Calme-toi, mon ami, lui dis-je encore, quinze jours d’arrêts arrangeront ton affaire, et tout sera fini. — Ah ! ce grand flandrin est vindicatif. — Si le colonel était encore ici, il n’oserait se plaindre, le comte de Lach.. ne l’aime pas. Au reste, nous verrons.

Madame de Lafo… regardait Mers.... elle lui prenait les mains, le consolait. Je la devinais, elle eût voulut foutre ; les femmes oublient les plus grands chagrins pour un coup de cul, et Mers.... ne songeait qu’à madame de Br... Il eût désiré la voir ; mais il ne pouvait se présenter chez elle ; il était trop tard. Ensuite les domestiques qui savaient maintenant ce qu’il en était, auraient jasé, et il fallait éviter les propos.

Mers.... se disposait à rentrer chez lui, madame de Lafo.... voyant qu’elle ne pourrait en tirer parti, me proposa de l’accompagner jusqu’à sa demeure. J’y consentis, et je me doutai que la corvée me reviendrait.

Nous partîmes, nous le laissâmes à sa porte et nous retournâmes chez la dame. J’allais la quitter. Entrons un moment, me dit-elle, j’obéis. Elle me parla de nouveau de l’affaire de Mers.... pour savoir ce que j’en pensais. Je répondis que cela pouvait devenir très sérieux, en raison des injures et du grade des parties intéressées. Attendons à demain, pour savoir à quoi nous en tenir.

Faisons-nous un tour de jardin, me dit la dame ? — Oui, et nous nous mettons en marche ; j’affectais de ne pas me diriger vers le pavillon, pour voir ce qu’elle dirait. Elle m’y conduisit et s’assied sur le canapé ; une fois placée sur le champ de bataille, elle chercha les armes pour combattre et en trouva.

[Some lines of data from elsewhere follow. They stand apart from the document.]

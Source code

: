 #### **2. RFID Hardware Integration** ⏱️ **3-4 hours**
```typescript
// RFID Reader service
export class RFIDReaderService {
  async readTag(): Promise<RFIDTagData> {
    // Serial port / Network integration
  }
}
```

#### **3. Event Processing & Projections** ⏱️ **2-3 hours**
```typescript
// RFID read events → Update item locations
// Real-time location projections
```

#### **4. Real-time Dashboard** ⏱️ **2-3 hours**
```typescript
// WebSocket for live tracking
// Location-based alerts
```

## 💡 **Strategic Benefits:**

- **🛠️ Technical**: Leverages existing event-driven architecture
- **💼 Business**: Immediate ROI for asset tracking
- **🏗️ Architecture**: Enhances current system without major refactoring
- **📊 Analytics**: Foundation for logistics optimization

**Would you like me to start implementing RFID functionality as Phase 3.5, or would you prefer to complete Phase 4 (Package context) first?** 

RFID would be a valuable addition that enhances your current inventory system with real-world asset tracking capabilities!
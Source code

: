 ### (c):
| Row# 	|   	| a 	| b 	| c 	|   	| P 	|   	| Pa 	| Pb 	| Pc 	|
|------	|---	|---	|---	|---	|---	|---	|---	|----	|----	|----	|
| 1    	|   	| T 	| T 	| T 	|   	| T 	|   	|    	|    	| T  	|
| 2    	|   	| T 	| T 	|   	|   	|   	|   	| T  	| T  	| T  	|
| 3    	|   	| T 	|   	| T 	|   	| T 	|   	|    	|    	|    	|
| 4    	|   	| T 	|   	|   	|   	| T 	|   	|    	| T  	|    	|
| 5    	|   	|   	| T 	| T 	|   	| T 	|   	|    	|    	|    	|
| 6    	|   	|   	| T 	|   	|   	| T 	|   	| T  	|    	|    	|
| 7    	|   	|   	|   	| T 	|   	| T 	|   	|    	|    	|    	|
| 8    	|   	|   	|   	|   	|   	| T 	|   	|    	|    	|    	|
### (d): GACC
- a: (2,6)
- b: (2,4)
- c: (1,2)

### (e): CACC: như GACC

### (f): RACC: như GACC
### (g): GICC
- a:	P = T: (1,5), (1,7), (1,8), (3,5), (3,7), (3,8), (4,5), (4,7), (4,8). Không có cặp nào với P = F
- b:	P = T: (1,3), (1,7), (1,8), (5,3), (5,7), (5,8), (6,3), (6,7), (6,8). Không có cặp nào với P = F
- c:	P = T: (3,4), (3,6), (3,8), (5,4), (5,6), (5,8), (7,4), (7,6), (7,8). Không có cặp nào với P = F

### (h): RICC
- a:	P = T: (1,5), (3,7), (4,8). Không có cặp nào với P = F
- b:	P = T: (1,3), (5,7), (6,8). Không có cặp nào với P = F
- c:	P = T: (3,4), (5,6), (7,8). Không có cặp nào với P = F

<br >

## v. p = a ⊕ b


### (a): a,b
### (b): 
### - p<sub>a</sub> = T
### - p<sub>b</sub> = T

Ton vit est moins récalcitrant que toi, me dit-elle, en riant, tu n’avais pas envie de venir ici. — Autant que toi, mon ange, répliquai-je à mon tour ; mais je voulais te taquiner. — Ah ! je vais m’en venger, en même temps elle se plaça sur moi et s’enfila ; elle se chargea de toute la besogne. Je reconnus que cette manière de foutre n’était pas sans agrémens, et elle fut de mon avis. C’est une justice qu’il faut lui rendre, elle s’y connaissait.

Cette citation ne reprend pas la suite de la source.